* [Problem to solve]
Exclude the images, then return every line below exactly as written.

***** Supplied data

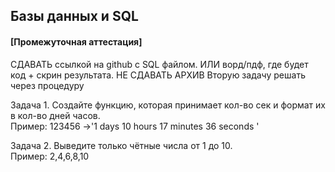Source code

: ## Базы данных и SQL
#### [Промежуточная аттестация]
СДАВАТЬ ссылкой на github с SQL файлом. ИЛИ ворд/пдф, где будет код + скрин результата. НЕ СДАВАТЬ АРХИВ
Вторую задачу решать через процедуру

Задача 1. Создайте функцию, которая принимает кол-во сек и формат их в кол-во дней часов.<br/>
Пример: 123456 ->'1 days 10 hours 17 minutes 36 seconds '

Задача 2. Выведите только чётные числа от 1 до 10.</br>
Пример: 2,4,6,8,10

**********

* [Result]
Source code

: ## Базы данных и SQL
#### [Промежуточная аттестация]
СДАВАТЬ ссылкой на github с SQL файлом. ИЛИ ворд/пдф, где будет код + скрин результата. НЕ СДАВАТЬ АРХИВ
Вторую задачу решать через процедуру

Задача 1. Создайте функцию, которая принимает кол-во сек и формат их в кол-во дней часов.<br/>
Пример: 123456 ->'1 days 10 hours 17 minutes 36 seconds '

Задача 2. Выведите только чётные числа от 1 до 10.</br>
Пример: 2,4,6,8,10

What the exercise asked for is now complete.